Crédit : Cyril Ménard, petit-fils de Raymond Ménard
Raymond Kopp en uniforme allemand
Raymond Kopp en uniforme allemand
Plaque commémorative sur la façade de l'hôtel des voyageurs, place Cail à Chef-Boutonne (Deux-Sèvres)
Plaque commémorative sur la façade de l’hôtel des voyageurs, place Cail à Chef-Boutonne (Deux-Sèvres)
Crédit : MémorialGenWeb
Plaque commémorative apposée place de l'Eglise à Chef-Boutonne (Deux-Sèvres)
Plaque commémorative apposée place de l’Eglise à Chef-Boutonne (Deux-Sèvres)
Crédit : MémorialGenWeb
Fils de Marie Joseph Paul, professeur agrégé de latin et de grec, et de Marie-Thérèse Rossé (décédée le 4 août 1937), Raymond Kopp épousa Marie Hoeffel (née le 29 juillet 1919 à Geudertheim, Bas-Rhin, fille de cultivateur) le 4 avril 1936 à Strasbourg (Bas-Rhin). Le couple eut trois enfants, deux fils et une fille. Raymond Kopp était parfaitement bilingue, mais selon l’un de ses compagnons de résistance germanophone dans les Deux-Sèvres, le lieutenant-colonel Ernest Jousseaume, il parlait l’allemand avec un accent lorrain prononcé.
Après des études secondaires (première partie du baccalauréat en 1934), Raymond Kopp s’engagea dans l’armée française pour quatre ans en 1935, au 23e Régiment d’infanterie. Caporal-chef (printemps 1938) d’active en 1939-1940 à la 23e section d’infirmiers militaires à Strasbourg, Raymond Kopp, fait prisonnier le 24 juin 1940 à la Petite-Raon dans les Vosges, fut dirigé vers le Stalag XI ou XII F, selon les sources. Concernant son parcours de 1940 à 1942, les sources divergent.
Selon certaines archives militaires, il aurait été captif pendant deux ans.

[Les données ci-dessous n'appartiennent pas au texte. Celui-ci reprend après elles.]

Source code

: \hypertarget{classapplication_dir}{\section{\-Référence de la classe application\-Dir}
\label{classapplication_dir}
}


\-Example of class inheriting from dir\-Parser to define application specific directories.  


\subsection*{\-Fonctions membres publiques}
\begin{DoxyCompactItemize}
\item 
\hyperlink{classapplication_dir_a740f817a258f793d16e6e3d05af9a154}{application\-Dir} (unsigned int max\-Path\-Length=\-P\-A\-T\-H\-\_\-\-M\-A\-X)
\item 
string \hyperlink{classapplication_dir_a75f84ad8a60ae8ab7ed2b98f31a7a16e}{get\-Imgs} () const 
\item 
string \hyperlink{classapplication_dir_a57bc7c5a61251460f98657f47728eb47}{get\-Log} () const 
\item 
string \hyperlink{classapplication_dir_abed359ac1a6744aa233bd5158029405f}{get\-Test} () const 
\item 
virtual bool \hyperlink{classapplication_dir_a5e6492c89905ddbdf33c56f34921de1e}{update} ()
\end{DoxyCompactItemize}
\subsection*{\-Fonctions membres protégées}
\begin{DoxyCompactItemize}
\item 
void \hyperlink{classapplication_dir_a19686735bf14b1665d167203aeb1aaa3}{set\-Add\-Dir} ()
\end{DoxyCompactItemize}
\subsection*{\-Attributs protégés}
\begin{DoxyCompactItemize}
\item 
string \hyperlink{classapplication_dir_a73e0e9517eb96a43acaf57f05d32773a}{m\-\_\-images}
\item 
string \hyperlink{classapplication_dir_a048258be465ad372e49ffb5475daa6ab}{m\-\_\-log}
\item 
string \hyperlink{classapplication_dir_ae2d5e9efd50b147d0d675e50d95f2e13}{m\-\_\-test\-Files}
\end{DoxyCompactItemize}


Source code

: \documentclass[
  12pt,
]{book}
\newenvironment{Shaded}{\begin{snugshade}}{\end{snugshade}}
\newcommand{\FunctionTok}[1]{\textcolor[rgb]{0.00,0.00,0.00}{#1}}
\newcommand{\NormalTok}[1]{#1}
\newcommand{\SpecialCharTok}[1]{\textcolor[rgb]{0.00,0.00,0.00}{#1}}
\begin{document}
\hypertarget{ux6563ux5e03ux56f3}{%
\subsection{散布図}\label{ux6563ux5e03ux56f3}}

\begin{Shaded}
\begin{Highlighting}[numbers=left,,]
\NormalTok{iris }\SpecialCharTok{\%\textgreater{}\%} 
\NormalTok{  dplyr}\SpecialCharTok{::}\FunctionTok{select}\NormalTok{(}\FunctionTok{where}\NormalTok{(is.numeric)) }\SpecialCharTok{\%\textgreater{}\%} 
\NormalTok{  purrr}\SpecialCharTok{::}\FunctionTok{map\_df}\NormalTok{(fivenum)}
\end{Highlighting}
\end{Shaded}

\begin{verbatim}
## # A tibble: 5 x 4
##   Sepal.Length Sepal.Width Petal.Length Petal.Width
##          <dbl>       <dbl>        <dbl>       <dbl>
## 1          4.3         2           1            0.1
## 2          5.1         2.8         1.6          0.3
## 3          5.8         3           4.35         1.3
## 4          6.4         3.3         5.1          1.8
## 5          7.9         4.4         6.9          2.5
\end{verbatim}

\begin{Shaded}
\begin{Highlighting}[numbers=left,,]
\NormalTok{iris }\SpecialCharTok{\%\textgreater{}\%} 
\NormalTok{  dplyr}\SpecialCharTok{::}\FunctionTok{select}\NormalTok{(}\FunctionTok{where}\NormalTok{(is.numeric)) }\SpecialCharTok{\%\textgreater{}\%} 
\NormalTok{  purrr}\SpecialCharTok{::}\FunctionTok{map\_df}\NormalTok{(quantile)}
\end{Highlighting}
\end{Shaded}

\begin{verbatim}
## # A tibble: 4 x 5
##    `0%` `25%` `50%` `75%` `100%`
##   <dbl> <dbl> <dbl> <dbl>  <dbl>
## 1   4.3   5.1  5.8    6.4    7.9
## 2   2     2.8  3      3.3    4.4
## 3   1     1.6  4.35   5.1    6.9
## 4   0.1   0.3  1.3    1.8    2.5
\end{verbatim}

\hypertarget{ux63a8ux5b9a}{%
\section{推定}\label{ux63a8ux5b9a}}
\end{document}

Toutefois, un document indique qu’il aurait été rapatrié le 13 octobre 1942 (en permission de rapatriement de trente jours, du 13 octobre 1942 au 11 novembre 1942) puis rayé des contrôles de l’armée active le 12 novembre 1942. Un autre évoque une évasion du stalag XII F (Sarrebourg) dans la nuit du 19 au 20 juillet 1942. Ces informations paraissent sujettes à caution.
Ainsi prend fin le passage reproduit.